Toward that end, there were two images I thought appropriate to this article, both by Gustav Klimt. The first is this:
While the painting was meant as a sort of protest against the art world at the time, it is the mirror turned back on the viewer that stands out for me. The full inscription by the German poet, Friedrich Schiller, at the top reads:
“If you cannot please everyone with your actions and your art, you should satisfy a few. To please many is dangerous.”
Heavy stuff, I know. A level of aggression which I’ve certainly exhibited with the fiction I write. If you ignore the somewhat elitist privilege with which it was supposedly conveyed, I get it. You can’t please everyone and those you can, you should.
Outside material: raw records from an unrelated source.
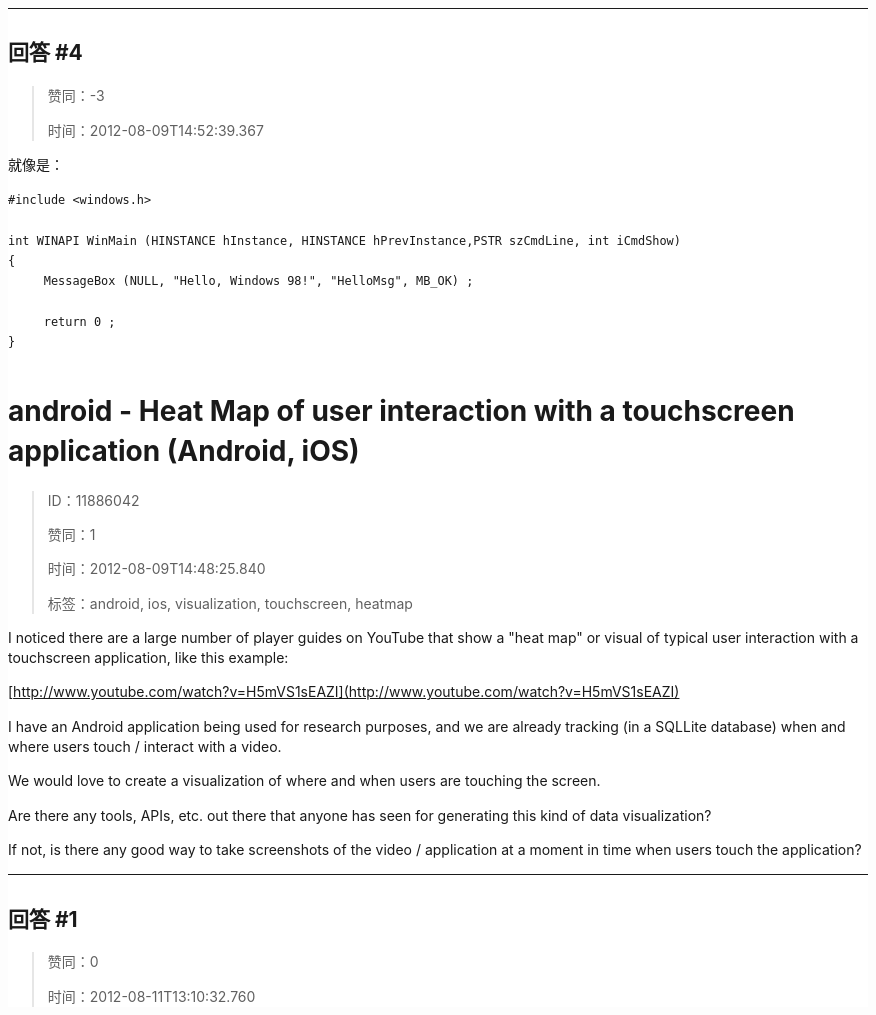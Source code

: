 * * *

## 回答 #4

> 赞同：-3
> 
> 时间：2012-08-09T14:52:39.367

就像是：

```
#include <windows.h>

int WINAPI WinMain (HINSTANCE hInstance, HINSTANCE hPrevInstance,PSTR szCmdLine, int iCmdShow)
{
     MessageBox (NULL, "Hello, Windows 98!", "HelloMsg", MB_OK) ;

     return 0 ;
} 
```

# android - Heat Map of user interaction with a touchscreen application (Android, iOS)

> ID：11886042
> 
> 赞同：1
> 
> 时间：2012-08-09T14:48:25.840
> 
> 标签：android, ios, visualization, touchscreen, heatmap

I noticed there are a large number of player guides on YouTube that show a "heat map" or visual of typical user interaction with a touchscreen application, like this example:

[http://www.youtube.com/watch?v=H5mVS1sEAZI](http://www.youtube.com/watch?v=H5mVS1sEAZI)

I have an Android application being used for research purposes, and we are already tracking (in a SQLLite database) when and where users touch / interact with a video.

We would love to create a visualization of where and when users are touching the screen.

Are there any tools, APIs, etc. out there that anyone has seen for generating this kind of data visualization?

If not, is there any good way to take screenshots of the video / application at a moment in time when users touch the application?

* * *

## 回答 #1

> 赞同：0
> 
> 时间：2012-08-11T13:10:32.760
It’s the last line that carries the burden of the human condition, but even then it sends soaring in me the same feeling I get from my favorite Tolstoy quote: “One can live magnificently in this world if one knows how to work and how to love, to work for the person one loves and to love one’s work.”
Our journey didn’t begin with Sicily, nor will it end there. There is so much before, and so much more that will come after, and while writing has helped me navigate a thousand or so “new normals” and has guided me along in what continues to be a foreign and sometimes terrifying world, it is the sharing with others, even those, I am willing to admit, who disagree, that when life shows itself to be a real can of worms, it is through togetherness and shared fate that we might finally give grief, doubt, fear, uncertainty—anything standing in our way—the boot and enjoy the relief and the prospect that our mended heart will steer us forward.
Anyway, that’s us and that’s the naked truth.
Thanks for reading The Revelate, and for sharing your selves with us. Hope to see you again on the road.
p.s. the other work by Gustav I’d considered was The Kiss, which might’ve been a better choice now that I think of it, because nothing says I see you like a kiss.